Broadband software-defined radio satellite modem design
Client
A European company, specializing in software for the ground segment of satellite communications. It works with equipment manufacturers and providers of broadband & multimedia services.
Challenge
To design a hardware & software platform for a satellite modem. The customer decided to integrate a new hardware solution to extend its product line with the original branded solution.
Solution
We designed the device in a compact 1U form factor by dividing it into digital and analog boards. This approach helped us reach the highest flexibility: in case you want to scale the device functionality, you only need to repurpose the analog front end board.
We chose Zynq Ultrascale+ as a development platform. We used the Linux OS and the programmable logic for the functionality implementation.
Our engineers have developed a dedicated front end using high-speed ADC/DAC converters and modern high-frequency analog modulators/demodulators.
Block diagram:
We reached high-speed data exchange between server and device with the help of four 10G interfaces and the DPDK framework. Data transmission is carried out via a specially developed MCP protocol, which ensures reliable data transmission over UDP.
We used the following development tools:
- Mentor Pads for hardware design
- Vivado for FPGA firmware development
- MATLAB/Simulink for the modem and control software development.
We implemented the system model with the use of model-based design, which means the communication system full implementation in Simulink with the subsequent HDL code generation. That resulted in the following advantages:
- Rapid design and verification
- Processing several ADC sample per clock cycle (parallelization, unrolling, pre-calc)

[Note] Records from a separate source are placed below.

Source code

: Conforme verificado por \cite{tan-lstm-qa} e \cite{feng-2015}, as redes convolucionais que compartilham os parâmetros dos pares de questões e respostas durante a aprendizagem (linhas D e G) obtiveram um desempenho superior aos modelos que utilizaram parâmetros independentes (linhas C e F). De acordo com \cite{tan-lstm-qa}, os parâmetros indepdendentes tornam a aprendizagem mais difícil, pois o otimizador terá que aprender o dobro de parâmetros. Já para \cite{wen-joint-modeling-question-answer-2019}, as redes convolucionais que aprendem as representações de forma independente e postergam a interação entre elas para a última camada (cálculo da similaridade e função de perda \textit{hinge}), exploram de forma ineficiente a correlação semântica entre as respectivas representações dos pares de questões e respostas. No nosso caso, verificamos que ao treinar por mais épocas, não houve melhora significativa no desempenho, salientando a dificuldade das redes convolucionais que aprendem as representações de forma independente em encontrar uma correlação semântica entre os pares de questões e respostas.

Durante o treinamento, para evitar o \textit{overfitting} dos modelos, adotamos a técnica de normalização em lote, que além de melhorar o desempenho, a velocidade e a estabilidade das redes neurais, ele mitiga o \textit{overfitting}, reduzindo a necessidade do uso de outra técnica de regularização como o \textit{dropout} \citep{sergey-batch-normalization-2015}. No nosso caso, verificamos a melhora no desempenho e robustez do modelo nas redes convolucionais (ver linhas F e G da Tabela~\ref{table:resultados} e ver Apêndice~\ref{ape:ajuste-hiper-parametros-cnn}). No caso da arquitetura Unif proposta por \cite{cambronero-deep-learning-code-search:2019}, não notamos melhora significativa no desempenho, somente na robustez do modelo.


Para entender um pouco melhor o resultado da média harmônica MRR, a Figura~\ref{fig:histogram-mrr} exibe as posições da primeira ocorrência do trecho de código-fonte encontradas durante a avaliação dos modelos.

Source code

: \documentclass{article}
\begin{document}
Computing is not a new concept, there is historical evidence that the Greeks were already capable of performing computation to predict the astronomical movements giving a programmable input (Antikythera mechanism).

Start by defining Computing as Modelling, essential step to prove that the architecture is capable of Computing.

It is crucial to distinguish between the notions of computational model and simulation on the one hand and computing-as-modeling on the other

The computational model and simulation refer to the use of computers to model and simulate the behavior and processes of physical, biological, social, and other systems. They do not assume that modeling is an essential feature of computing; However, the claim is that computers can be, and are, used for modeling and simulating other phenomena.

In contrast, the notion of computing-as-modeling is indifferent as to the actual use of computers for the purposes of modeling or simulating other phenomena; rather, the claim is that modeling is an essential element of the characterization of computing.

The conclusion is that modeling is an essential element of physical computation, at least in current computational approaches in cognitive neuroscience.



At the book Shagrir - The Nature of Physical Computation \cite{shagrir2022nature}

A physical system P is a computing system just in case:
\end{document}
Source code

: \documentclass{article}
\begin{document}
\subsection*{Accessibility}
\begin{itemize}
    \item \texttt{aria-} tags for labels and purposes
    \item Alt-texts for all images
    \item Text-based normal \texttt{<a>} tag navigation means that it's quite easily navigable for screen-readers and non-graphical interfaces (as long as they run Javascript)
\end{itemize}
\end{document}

- Smooth conversion to a fixed point
- Channel model
- BER evaluation at the design stage
Our engineers also tested new approaches to AGC implementation and analog front end calibration. We implemented the AGC subsystem in the form of a Simulink model from which the HDL code was generated.
Tools used:
- Simulink State Flow
- HDL coder
- AXI4-Lite Write Master model
Hardware blocks in the demodulator (LTC5586), DAC (DAC37J82) and ADC (ADS54J60) compensate the following effects:
- IQ imbalance in the receiving path;
- IQ imbalance in the transmission path;
- carrier leakage;
- group delay.
The Surrogate optimization method was used for figuring out optimal parameters in the specified operation mode. Chip registers served as parameter space. The target functions were: suppression of the mirror channel TX & RX and that one of the carrier channels.
To configure the device and measure the signal parameters, we developed a graphic application.
Business value
The customer received a satellite modem with the following features:
- frequency range: 300 MHz – 2 GHz; bandwidth:
- up to 500 MHz;
- ZERO-IF scheme;
- Two receiving paths (ADC 1Gsps) and one transmitting path (1xDAC 1.5Gsps);
- 4 х 10G Ethernet for data transmission;
- Zynq Ultrascale+ platform.
Supported operating modes:
- PSK, QAM-manipulations.
- LDPC and convolutional error correction codes.